See Peter Hujar Residence & Studio / David Wojnarowicz Residence & Studio for more information on this site’s LGBT history.

Header Photo
Credit: Christopher D. Brazee/NYC LGBT Historic Sites Project, 2016.


The Louis N. Jaffe Art Theater is the single most tangible reminder of the heyday of Yiddish theater in 20th-century New York, when venues of this kind lined lower Second Avenue. Except for a few years when it operated as a movie theater, the building was used continuously as a Yiddish theater from its opening in 1926 until 1945.

After the theater’s completion, the downstairs, entered at the south end of the building, was the location of a series of ethnic clubs, all featuring live entertainment: Russian Art Restaurant (1927-40), Adria (Polish) Restaurant (1940), Club Adria (1941), Club 181 (1941-42), an “outpost of Harlem swing,” and the Roumanian Folks Casino (1944-45).

Club 181
From 1945 to 1951, this was the popular Mafia-controlled Club 181, called “the homosexual Copacabana” as it was one of the most luxurious clubs in the U.S. that featured lavish shows of “female impersonators” (a term used at the time) and “drag king” wait staff and performers. Three shows performed nightly were produced by Neil Stone and “conceived, staged, and directed” by Broadway dancer (and later Tony Award-winning choreographer for stage, as well as film and TV) Danny Daniels. Live music was provided by the orchestra of prolific Broadway conductor and musical director Al Goodman. Among notable performers at Club 181 were “Kitt Russell” (Russell Paull), later the director of the Club 82 Revue, who got his start here in 1948; drag kings Buddy Kent, Gail Williams, and Blackie Dennis; and lesbian stripper Toni Bennett.

It was called “the most famous fag joint in town” by Jack Lait and Lee Mortimer in their homophobic book U.S.A. Confidential in 1952.

[The 181 Club had] waiters who were butch lesbians in tuxedos. … Like the bars of the 1920s, it drew many heterosexuals who came to gawk or to dabble, but many more men and women who were committed to homosexuality and who came to be with other homosexuals.

Lillian Faderman, author

Club 181 was opened by the family of the infamous Mafia boss Vito Genovese, who was one of the bigger Mafia club operators in Greenwich Village starting in the 1930s. Anna Genovese (1905-1982), Vito’s bisexual wife, ran it with her brothers Pete and Fred Petillo, and Genovese frontman/manager Stephen Franse. Anna had started out in clubs as the proprietor of Club Caravan, 578 West Broadway (demolished) in 1939, taking over many of her husband’s business interests when he left New York City for exile in Italy in 1937 to avoid arrest for a murder and other crimes. She lived at 29 Washington Square West, above Eleanor Roosevelt.

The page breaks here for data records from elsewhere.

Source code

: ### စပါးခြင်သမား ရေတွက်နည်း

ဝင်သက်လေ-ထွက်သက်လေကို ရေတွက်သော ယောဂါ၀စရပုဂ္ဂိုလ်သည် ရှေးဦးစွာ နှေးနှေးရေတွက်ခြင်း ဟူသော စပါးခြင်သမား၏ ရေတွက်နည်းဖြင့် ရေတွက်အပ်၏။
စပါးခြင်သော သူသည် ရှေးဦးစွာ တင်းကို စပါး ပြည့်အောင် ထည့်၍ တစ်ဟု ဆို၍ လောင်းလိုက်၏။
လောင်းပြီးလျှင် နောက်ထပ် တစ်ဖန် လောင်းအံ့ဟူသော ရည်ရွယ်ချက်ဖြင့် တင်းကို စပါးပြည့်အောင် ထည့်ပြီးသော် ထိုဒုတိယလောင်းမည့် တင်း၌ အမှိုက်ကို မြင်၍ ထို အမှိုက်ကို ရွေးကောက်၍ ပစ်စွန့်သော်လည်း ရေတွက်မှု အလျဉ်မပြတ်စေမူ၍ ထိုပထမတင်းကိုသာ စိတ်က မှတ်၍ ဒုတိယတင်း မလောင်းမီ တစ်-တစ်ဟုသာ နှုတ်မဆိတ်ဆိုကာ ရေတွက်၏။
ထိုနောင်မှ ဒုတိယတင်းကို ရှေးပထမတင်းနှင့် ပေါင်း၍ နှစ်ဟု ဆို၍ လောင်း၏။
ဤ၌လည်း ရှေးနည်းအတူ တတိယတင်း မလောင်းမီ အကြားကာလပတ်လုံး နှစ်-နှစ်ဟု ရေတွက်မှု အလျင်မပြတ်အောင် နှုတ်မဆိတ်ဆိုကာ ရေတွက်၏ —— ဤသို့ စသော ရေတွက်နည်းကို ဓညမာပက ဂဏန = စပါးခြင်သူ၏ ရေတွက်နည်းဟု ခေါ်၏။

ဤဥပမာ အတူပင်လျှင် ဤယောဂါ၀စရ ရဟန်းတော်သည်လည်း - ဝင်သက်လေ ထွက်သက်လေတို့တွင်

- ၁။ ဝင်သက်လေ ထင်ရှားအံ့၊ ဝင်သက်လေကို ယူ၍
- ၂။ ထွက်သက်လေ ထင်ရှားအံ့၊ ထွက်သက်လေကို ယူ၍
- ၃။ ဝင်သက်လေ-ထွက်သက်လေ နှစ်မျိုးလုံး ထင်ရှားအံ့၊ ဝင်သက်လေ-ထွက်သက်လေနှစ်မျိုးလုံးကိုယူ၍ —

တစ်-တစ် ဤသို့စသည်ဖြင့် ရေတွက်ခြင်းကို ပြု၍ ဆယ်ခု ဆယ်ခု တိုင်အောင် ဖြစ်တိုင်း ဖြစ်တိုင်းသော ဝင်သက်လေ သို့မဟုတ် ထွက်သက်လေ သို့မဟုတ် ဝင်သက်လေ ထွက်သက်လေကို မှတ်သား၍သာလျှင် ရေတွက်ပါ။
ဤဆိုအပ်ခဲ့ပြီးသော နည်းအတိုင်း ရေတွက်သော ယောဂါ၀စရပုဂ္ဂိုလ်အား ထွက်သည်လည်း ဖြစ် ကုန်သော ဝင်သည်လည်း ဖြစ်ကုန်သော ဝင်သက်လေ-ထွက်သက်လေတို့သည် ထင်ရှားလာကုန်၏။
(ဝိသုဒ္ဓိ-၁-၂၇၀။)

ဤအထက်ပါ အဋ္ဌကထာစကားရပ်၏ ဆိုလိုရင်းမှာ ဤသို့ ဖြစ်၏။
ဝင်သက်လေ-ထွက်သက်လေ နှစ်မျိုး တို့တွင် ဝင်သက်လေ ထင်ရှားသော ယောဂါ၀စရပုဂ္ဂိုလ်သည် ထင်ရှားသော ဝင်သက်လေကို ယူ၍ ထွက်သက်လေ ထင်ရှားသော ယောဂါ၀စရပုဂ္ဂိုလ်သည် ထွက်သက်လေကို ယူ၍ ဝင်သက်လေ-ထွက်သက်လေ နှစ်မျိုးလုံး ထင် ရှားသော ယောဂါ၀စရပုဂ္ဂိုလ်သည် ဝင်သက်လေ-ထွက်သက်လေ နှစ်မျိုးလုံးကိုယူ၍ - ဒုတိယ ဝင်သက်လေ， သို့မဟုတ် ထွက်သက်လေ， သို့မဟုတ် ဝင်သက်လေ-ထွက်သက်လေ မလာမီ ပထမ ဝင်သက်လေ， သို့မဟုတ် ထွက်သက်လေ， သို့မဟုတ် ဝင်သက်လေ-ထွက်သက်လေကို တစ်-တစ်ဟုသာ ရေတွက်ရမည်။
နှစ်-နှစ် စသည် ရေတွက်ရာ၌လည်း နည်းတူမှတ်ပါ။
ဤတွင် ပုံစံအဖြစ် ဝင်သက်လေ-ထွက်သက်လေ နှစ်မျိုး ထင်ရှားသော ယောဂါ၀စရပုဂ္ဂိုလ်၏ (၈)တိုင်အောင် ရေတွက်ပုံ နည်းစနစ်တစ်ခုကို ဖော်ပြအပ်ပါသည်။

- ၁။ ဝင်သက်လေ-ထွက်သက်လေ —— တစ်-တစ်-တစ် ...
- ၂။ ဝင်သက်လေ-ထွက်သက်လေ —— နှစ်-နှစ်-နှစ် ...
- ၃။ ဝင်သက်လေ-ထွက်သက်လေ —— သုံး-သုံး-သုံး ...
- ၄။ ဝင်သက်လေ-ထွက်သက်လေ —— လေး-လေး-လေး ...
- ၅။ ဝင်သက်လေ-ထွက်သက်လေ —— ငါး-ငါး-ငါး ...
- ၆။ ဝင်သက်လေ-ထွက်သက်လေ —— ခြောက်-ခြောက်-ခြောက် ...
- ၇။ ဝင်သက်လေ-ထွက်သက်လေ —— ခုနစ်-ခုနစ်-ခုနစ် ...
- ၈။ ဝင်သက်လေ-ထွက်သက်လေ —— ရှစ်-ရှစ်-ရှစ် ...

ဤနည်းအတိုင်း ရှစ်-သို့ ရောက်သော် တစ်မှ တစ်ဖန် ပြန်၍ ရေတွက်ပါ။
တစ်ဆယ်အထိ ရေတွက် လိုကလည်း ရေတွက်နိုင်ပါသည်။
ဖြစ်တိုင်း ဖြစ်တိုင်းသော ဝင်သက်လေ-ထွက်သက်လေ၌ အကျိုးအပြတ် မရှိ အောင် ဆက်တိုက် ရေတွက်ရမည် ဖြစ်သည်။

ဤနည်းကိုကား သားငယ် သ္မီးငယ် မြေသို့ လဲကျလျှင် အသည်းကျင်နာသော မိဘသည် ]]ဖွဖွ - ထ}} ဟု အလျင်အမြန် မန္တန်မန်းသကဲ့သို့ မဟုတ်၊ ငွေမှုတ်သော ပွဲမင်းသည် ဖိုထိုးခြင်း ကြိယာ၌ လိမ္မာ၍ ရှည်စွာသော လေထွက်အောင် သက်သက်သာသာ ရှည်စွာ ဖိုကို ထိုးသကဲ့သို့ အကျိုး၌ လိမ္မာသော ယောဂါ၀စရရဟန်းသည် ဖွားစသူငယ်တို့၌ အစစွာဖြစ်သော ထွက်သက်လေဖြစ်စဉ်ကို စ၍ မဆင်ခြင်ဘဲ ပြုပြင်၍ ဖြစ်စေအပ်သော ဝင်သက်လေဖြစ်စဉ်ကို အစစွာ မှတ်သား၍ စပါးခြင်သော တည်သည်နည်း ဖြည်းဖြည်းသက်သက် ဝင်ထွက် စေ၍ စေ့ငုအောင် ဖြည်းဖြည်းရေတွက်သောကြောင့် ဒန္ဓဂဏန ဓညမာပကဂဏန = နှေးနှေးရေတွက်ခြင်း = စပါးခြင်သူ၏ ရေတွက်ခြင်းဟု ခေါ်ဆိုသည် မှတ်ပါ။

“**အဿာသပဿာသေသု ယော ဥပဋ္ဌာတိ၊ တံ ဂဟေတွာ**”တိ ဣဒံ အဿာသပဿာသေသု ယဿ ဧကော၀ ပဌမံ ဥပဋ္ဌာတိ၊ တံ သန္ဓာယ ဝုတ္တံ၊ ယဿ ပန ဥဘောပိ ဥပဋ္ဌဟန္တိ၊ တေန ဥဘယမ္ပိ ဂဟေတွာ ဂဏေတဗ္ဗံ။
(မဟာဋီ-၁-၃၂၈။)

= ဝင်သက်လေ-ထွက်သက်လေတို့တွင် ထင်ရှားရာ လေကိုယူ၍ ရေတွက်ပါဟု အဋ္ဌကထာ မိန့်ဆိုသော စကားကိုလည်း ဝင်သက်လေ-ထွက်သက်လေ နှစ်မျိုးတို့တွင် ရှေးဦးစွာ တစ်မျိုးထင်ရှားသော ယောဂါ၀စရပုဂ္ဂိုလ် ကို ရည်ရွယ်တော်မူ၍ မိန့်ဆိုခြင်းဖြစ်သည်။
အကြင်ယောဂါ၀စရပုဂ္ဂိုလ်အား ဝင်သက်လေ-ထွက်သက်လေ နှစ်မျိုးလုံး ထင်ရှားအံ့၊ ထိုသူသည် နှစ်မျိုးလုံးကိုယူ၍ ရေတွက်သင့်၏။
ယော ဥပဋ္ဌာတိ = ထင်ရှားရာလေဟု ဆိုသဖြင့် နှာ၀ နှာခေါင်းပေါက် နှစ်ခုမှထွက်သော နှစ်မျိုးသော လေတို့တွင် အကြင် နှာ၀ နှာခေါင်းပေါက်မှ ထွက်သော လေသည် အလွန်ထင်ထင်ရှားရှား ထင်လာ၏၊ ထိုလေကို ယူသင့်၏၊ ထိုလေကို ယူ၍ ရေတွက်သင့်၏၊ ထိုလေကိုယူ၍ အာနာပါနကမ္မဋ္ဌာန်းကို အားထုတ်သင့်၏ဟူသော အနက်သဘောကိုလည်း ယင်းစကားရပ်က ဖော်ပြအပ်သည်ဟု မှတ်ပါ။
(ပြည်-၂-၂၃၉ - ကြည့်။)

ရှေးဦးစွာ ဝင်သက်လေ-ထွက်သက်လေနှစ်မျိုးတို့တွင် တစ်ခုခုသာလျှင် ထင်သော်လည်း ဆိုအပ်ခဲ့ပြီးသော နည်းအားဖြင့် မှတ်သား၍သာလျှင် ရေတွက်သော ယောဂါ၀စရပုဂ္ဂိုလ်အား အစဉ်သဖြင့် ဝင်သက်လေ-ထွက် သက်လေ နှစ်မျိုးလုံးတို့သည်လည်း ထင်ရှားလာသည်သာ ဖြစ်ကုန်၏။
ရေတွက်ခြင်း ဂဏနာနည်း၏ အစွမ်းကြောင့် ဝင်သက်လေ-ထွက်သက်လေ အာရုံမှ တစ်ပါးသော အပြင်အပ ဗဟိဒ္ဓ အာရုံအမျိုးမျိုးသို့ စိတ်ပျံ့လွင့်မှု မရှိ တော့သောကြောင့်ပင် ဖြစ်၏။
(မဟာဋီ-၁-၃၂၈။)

The club, however, lost its liquor license through an action of the New York State Liquor Authority (SLA) in April 1951. For five nights – December 15 through 19, 1950 – the club, its performers, staff, and patrons were surveilled by undercover police. The club was then cited for nine violations, including the sale of alcohol after hours; staff allegedly inducing patrons to buy alcohol; the club permitting an “indecent” act by a patron; the presence of “homosexuals,” lesbians, and other “undesirables;” and the club put on “obscene, indecent” performances and exhibitions. In its report, the New York Daily News called the club “a hangout for perverts of both sexes.”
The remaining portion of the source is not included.